Pour une fédération autonome du théâtre libre

Scénographie de "Mon corps, ta voix et sa pensée" du Théâtre de la mer;
Scénographie de "Mon corps, ta voix et sa pensée" du Théâtre de la mer;

Dans ma précédente contribution (http://www.lematindz.net/news/24634-contre-le-mercenariat-pour-lart-autogere.html), j’ai défendu l’existence d’un théâtre autogéré. Mais, demanderait-on, comment cela est-il possible aujourd’hui ?

D’abord il s’agit de s’inspirer des expériences passées. Parmi elles je signale celle que je connais le plus puisqu’il s’agit de la mienne. Elle exista pendant quatre années (1968 – 1972), et cela en période totalement dictatoriale.

Alors, les compagnies théâtrales libres se comptaient sur les doigts d’une seule main. Aujourd’hui, il semble que leur nombre est plus appréciable.

Commençons par lever un malentendu ou, plutôt, par fournir une clarification.

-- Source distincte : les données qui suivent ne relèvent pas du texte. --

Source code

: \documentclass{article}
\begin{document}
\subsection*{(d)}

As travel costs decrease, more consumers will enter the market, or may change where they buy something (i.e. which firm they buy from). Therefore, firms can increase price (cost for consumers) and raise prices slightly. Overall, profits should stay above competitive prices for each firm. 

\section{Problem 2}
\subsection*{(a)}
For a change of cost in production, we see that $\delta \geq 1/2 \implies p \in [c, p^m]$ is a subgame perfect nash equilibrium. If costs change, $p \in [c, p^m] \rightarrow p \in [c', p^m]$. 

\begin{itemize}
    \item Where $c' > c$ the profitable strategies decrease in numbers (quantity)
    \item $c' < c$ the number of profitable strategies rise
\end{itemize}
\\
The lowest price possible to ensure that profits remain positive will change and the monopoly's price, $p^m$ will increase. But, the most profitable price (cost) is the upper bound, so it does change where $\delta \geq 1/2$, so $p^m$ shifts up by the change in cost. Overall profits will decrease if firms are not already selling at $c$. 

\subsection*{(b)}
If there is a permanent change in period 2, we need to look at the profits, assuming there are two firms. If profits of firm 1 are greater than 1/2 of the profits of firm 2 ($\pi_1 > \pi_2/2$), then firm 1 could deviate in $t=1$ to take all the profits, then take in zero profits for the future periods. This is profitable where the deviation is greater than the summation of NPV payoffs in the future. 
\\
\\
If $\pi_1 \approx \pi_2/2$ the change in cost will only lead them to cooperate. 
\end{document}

Au temps de la dictature, on distinguait les compagnies dites "professionnelles" de celles nommées "amateurs"". La différence était justifiée par le fait que les premières étaient subventionnées par l’État, et donc inféodées à lui, au contraire des secondes.

Or, le Théâtre de la Mer, par exemple, était une compagnie totalement autonome. Elle demanda au ministère de tutelle d’alors l’autorisation d’exister, mais on ne répondit pas à sa requête. Néanmoins, elle exista quand même de manière professionnelle, dans le sens que : 1) ses membres vivaient (difficilement mais vivaient) du produit de leur production théâtrale, 2) le niveau artistique de ses réalisations témoignaient un professionnalisme certain, attesté tant par la critique nationale que par des observateurs étrangers.

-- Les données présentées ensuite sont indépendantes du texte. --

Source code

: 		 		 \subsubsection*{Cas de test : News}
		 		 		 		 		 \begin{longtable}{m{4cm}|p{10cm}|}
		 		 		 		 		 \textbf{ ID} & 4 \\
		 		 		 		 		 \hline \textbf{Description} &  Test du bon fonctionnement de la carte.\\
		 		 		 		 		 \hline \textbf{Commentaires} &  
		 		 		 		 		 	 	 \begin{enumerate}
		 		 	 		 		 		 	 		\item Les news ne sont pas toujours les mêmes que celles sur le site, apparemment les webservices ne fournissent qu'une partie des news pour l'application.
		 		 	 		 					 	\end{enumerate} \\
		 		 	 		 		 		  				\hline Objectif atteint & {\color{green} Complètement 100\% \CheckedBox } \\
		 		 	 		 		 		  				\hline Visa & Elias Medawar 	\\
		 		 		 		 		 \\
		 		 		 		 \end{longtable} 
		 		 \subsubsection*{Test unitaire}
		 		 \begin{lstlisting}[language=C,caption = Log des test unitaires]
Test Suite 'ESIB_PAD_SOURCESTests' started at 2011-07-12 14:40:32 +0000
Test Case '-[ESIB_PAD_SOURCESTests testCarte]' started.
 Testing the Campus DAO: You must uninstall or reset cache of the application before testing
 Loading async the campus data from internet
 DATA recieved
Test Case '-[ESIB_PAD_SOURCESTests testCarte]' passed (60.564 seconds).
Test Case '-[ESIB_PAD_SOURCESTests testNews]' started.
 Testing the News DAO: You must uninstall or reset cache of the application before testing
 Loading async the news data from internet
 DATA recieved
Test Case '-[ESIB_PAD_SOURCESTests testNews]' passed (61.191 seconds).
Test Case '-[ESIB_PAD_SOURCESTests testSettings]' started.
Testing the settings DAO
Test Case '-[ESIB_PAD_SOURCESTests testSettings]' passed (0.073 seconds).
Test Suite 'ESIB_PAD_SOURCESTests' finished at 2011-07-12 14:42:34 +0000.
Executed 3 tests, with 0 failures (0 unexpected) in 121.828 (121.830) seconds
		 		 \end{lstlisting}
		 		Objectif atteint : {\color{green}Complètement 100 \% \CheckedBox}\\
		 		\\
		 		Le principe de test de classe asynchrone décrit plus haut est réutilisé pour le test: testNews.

Cependant, en Algérie, des historiens et "experts" de théâtre algérien continuèrent généralement à considérer cette compagnie comme "amateur", suivant, en cela, l’idéologie étatiste, pour laquelle seules les compagnies inféodées à elle et rémunérées par elle étaient tenues comme "professionnelles".

Aujourd’hui, il est nécessaire de s’affranchir de ce genre de distinction servile. Toute compagnie qui réalise les deux critères avancés auparavant (vivre du produit de la production et témoigner un niveau artistique conséquent) est à considérer comme professionnelle. Et pas seulement les gens qui travaillent dans les établissements financés par l’État.

Ajoutons une précision qui s’impose. Dans le passé dictatorial, comme aujourd’hui, il ne fut pas rare de constater qu’une compagnie dite « amatoriale » ait produit une réalisation nettement plus professionnelle, du point de vue qualitatif, que les pièces des théâtres subventionnées par l’État.

Cependant, il est incontestable que les compagnies autonomes souffrent de manque de moyens financiers, comme ce fut le cas du Théâtre de la Mer, dans le passé.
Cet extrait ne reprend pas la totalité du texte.